Lysosomal dysfunction has been increasingly linked to disease and normal ageing1,2. Lysosomal membrane permeabilization (LMP), a hallmark of lysosome-related diseases, can be triggered by diverse cellular stressors3. Given the damaging contents of lysosomes, LMP must be rapidly resolved, although the underlying mechanisms are poorly understood. Here, using an unbiased proteomic approach, we show that LMP stimulates a phosphoinositide-initiated membrane tethering and lipid transport (PITT) pathway for rapid lysosomal repair. Upon LMP, phosphatidylinositol-4 kinase type 2α (PI4K2A) accumulates rapidly on damaged lysosomes, generating high levels of the lipid messenger phosphatidylinositol-4-phosphate. Lysosomal phosphatidylinositol-4-phosphate in turn recruits multiple oxysterol-binding protein (OSBP)-related protein (ORP) family members, including ORP9, ORP10, ORP11 and OSBP, to orchestrate extensive new membrane contact sites between damaged lysosomes and the endoplasmic reticulum. The ORPs subsequently catalyse robust endoplasmic reticulum-to-lysosome transfer of phosphatidylserine and cholesterol to support rapid lysosomal repair. Finally, the lipid transfer protein ATG2 is also recruited to damaged lysosomes where its activity is potently stimulated by phosphatidylserine. Independent of macroautophagy, ATG2 mediates rapid membrane repair through direct lysosomal lipid transfer.

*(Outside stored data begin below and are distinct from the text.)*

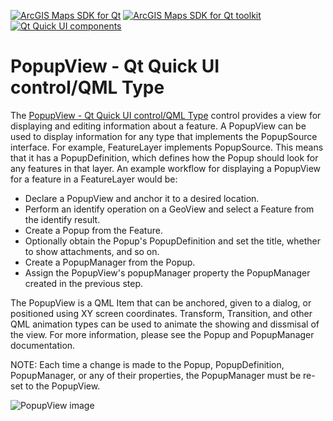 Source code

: [![ArcGIS Maps SDK for Qt](https://img.shields.io/badge/ArcGIS%20Maps%20SDK%20for%20Qt-0b5394)](https://developers.arcgis.com/qt/) [![ArcGIS Maps SDK for Qt toolkit](https://img.shields.io/badge/ArcGIS%20Maps%20SDK%20for%20Qt%20toolkit-ea4d13)](https://github.com/Esri/arcgis-maps-sdk-toolkit-qt) [![Qt Quick UI components](https://img.shields.io/badge/Qt%20Qt%20Quick%20UI%20components-ea4d13)](../../toolkitcpp/)

# PopupView - Qt Quick UI control/QML Type

The [PopupView - Qt Quick UI control/QML Type](https://developers.arcgis.com/qt/toolkit/api-reference/qml-popupview.html) control provides a view for displaying and editing information about a feature. A PopupView can be used to display information for any type that implements the PopupSource interface. For example, FeatureLayer implements PopupSource. This means that it has a PopupDefinition, which defines how the Popup should look for any features in that layer. An example workflow for displaying a PopupView for a feature in a FeatureLayer would be:

- Declare a PopupView and anchor it to a desired location.
- Perform an identify operation on a GeoView and select a Feature from the identify result.
- Create a Popup from the Feature.
- Optionally obtain the Popup's PopupDefinition and set the title, whether to show attachments, and so on.
- Create a PopupManager from the Popup.
- Assign the PopupView's popupManager property the PopupManager created in the previous step.

The PopupView is a QML Item that can be anchored, given to a dialog, or positioned using XY screen coordinates. Transform, Transition, and other QML animation types can be used to animate the showing and dissmisal of the view. For more information, please see the Popup and PopupManager documentation.

NOTE: Each time a change is made to the Popup, PopupDefinition, PopupManager, or any of their properties, the PopupManager must be re-set to the PopupView.

![PopupView image](https://developers.arcgis.com/qt/toolkit/api-reference/images/popupview.png)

Together, our findings identify that the PITT pathway maintains lysosomal membrane integrity, with important implications for numerous age-related diseases characterized by impaired lysosomal function.

Suggested Citation

  • Jay Xiaojun Tan & Toren Finkel, 2022. "A phosphoinositide signalling pathway mediates rapid lysosomal repair," Nature, Nature, vol. 609(7928), pages 815-821, September.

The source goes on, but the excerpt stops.